* **WORK REQUIRED**: The lines to reproduce run from the first one below to the line containing "Velkou výhodou RPi", both included. Reproduce them exactly and nothing else.

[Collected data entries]
◇ ◇ ◇

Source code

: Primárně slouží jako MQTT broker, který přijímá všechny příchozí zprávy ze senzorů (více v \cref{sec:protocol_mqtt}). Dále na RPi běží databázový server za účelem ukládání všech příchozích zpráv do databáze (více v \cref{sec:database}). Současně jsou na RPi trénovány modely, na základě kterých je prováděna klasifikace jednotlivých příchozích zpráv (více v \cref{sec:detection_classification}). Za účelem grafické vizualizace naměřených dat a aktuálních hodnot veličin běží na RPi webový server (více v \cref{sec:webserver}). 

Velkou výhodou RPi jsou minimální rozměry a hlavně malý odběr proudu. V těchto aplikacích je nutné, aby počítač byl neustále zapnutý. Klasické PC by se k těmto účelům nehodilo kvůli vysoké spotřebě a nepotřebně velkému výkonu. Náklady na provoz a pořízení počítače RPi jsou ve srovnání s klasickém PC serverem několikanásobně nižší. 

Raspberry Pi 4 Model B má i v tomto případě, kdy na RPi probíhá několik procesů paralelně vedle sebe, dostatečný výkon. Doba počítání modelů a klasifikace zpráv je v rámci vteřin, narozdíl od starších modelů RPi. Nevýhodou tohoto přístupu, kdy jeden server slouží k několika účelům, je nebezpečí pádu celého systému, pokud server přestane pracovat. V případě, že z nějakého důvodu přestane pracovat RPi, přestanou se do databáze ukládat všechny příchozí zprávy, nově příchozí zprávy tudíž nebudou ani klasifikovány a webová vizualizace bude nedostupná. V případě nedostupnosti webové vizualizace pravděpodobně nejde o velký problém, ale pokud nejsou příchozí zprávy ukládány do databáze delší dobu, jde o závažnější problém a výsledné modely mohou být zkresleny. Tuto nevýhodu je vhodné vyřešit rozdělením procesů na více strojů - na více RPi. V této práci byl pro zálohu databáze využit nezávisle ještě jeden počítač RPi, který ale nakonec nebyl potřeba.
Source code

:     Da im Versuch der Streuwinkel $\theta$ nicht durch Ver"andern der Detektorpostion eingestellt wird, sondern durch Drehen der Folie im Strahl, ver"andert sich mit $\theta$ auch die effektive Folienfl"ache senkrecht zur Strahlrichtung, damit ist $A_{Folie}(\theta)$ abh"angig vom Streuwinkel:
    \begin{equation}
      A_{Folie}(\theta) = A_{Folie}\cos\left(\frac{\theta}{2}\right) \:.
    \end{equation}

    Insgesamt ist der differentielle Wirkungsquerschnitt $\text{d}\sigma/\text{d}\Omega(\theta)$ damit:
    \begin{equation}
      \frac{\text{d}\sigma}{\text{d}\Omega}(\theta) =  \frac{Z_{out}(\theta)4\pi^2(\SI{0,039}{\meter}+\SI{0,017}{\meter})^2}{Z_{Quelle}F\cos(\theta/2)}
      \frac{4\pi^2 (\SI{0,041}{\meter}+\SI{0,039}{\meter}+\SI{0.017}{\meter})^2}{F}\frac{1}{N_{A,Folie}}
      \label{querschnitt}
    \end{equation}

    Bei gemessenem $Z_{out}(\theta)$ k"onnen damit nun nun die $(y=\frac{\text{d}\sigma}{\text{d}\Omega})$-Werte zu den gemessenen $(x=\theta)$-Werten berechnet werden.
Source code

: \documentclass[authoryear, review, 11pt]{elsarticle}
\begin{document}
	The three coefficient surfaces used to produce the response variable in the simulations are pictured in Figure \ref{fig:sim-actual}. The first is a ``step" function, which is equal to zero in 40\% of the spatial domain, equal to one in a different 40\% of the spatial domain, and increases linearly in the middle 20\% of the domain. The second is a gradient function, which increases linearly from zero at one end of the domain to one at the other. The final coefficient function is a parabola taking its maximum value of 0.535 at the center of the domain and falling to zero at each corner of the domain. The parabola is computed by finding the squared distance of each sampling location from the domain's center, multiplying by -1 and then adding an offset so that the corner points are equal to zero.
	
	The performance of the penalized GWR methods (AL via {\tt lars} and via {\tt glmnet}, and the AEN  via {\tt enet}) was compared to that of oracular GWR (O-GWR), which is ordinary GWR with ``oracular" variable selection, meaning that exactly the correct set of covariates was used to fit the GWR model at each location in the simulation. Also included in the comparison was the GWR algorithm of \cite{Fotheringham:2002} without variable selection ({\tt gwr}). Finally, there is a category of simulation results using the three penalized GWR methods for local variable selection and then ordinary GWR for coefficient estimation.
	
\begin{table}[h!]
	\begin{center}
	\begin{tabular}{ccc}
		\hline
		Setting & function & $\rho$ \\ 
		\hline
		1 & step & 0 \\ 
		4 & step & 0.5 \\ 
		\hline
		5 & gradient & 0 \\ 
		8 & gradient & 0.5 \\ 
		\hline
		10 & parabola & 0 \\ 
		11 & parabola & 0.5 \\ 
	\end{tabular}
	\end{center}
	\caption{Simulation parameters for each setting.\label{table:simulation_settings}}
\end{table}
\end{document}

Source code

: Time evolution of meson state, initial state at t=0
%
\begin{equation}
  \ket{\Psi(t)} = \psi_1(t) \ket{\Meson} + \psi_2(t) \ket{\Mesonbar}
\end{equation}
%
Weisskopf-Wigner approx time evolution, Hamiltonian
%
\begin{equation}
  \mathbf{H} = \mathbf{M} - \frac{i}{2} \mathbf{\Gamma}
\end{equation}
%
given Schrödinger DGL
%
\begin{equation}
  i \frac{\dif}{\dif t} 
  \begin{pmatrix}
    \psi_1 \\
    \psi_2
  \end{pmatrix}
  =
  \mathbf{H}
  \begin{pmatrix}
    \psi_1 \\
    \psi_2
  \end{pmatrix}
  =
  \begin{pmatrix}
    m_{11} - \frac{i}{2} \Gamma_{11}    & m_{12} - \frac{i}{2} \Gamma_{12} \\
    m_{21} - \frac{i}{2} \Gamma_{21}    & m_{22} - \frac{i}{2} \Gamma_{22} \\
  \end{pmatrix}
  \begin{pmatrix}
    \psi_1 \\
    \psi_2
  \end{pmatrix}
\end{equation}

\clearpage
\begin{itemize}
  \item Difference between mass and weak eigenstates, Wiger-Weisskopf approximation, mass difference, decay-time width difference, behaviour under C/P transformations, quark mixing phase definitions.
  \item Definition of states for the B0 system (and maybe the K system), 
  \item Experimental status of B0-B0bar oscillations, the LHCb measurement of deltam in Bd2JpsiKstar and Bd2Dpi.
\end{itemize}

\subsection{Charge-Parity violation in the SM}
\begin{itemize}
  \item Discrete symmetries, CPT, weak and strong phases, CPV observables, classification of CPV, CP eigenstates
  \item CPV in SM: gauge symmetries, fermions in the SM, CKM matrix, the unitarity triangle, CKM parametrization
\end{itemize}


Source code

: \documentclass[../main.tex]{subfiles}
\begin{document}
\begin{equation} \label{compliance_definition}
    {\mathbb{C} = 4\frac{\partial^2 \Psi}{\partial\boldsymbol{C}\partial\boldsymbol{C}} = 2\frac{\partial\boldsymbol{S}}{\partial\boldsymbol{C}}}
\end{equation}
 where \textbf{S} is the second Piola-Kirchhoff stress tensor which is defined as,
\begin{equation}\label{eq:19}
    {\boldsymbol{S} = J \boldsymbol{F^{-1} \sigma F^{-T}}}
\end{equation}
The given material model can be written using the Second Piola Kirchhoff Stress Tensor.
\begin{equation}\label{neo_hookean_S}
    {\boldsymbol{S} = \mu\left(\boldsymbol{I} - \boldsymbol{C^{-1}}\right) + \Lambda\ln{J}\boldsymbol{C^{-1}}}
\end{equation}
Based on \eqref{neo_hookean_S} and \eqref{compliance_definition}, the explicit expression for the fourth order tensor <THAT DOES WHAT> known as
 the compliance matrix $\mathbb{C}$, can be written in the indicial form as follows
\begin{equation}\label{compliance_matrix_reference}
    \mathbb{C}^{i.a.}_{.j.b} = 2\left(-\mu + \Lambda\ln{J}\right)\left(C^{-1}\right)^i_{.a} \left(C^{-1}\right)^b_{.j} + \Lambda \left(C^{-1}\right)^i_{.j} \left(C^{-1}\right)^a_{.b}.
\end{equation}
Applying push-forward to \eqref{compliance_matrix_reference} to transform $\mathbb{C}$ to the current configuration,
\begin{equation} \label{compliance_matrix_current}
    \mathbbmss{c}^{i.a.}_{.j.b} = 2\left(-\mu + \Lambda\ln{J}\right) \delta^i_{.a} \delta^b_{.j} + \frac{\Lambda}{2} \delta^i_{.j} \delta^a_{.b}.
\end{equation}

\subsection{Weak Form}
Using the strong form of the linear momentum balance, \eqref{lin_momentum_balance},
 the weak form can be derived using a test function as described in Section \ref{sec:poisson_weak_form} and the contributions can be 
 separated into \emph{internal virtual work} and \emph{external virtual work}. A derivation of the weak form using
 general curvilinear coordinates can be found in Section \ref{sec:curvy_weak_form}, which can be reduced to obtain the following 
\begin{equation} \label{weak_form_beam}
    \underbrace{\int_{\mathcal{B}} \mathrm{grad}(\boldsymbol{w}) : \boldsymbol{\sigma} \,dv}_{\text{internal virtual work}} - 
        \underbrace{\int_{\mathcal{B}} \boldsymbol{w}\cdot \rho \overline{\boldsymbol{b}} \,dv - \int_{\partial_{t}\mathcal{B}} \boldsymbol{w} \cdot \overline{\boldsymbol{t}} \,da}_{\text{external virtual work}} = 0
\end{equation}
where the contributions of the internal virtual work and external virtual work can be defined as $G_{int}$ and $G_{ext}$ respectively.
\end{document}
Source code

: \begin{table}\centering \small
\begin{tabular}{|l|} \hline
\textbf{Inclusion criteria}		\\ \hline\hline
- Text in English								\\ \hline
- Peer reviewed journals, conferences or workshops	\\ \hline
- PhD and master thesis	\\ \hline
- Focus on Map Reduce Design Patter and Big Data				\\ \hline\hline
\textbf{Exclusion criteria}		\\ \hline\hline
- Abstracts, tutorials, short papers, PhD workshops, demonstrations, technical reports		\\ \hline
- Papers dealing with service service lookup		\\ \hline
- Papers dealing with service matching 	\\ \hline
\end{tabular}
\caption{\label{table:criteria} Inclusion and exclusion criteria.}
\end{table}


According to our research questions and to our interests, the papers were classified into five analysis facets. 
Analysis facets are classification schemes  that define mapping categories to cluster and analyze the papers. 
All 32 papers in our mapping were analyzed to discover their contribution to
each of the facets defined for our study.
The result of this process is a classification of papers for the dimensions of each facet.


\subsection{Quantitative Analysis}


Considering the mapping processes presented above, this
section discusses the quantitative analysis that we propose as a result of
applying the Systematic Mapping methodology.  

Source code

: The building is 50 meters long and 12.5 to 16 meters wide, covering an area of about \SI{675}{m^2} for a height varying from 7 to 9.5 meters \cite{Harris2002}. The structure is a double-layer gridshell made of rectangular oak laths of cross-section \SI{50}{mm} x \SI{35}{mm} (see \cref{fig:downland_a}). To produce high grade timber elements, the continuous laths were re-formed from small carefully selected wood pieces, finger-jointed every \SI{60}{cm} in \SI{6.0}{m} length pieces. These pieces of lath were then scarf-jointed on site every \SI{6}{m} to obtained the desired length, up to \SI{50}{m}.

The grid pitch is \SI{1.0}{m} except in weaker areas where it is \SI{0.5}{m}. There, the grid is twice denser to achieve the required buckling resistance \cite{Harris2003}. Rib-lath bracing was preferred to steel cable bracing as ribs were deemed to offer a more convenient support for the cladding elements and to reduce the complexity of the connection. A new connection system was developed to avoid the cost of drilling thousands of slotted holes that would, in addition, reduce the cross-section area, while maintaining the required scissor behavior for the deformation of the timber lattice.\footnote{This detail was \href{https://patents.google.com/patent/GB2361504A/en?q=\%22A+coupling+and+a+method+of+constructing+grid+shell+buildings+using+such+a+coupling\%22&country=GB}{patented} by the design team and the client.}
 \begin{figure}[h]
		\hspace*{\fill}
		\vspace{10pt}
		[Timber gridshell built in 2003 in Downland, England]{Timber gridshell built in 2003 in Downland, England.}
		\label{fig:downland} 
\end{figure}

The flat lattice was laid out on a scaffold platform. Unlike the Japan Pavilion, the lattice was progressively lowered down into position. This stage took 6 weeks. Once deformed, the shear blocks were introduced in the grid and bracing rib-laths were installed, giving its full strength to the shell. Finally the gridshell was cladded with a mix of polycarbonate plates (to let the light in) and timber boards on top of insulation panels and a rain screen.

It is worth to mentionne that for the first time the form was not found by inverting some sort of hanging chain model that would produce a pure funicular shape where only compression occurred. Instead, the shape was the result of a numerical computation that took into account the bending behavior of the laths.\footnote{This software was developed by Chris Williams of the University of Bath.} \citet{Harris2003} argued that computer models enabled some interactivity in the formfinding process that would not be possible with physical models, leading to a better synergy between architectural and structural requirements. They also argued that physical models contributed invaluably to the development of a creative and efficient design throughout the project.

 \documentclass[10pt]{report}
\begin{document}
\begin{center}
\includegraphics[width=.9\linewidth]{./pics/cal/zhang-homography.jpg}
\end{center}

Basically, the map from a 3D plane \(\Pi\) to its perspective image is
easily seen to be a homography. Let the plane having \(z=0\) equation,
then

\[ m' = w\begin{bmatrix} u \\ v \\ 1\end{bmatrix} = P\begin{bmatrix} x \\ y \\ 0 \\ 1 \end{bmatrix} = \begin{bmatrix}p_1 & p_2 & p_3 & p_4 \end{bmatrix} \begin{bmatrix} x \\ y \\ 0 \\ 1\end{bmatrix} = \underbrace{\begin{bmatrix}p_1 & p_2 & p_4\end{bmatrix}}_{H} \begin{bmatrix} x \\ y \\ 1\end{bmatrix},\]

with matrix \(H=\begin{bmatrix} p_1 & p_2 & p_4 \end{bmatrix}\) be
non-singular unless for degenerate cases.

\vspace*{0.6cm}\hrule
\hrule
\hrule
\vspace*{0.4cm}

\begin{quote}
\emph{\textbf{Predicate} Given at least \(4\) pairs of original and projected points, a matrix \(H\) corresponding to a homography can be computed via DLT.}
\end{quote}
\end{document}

◇ ◇ ◇

* **OUTPUT OF THE EXERCISE**:
Source code

: Primárně slouží jako MQTT broker, který přijímá všechny příchozí zprávy ze senzorů (více v \cref{sec:protocol_mqtt}). Dále na RPi běží databázový server za účelem ukládání všech příchozích zpráv do databáze (více v \cref{sec:database}). Současně jsou na RPi trénovány modely, na základě kterých je prováděna klasifikace jednotlivých příchozích zpráv (více v \cref{sec:detection_classification}). Za účelem grafické vizualizace naměřených dat a aktuálních hodnot veličin běží na RPi webový server (více v \cref{sec:webserver}). 

Velkou výhodou RPi jsou minimální rozměry a hlavně malý odběr proudu. V těchto aplikacích je nutné, aby počítač byl neustále zapnutý. Klasické PC by se k těmto účelům nehodilo kvůli vysoké spotřebě a nepotřebně velkému výkonu. Náklady na provoz a pořízení počítače RPi jsou ve srovnání s klasickém PC serverem několikanásobně nižší. 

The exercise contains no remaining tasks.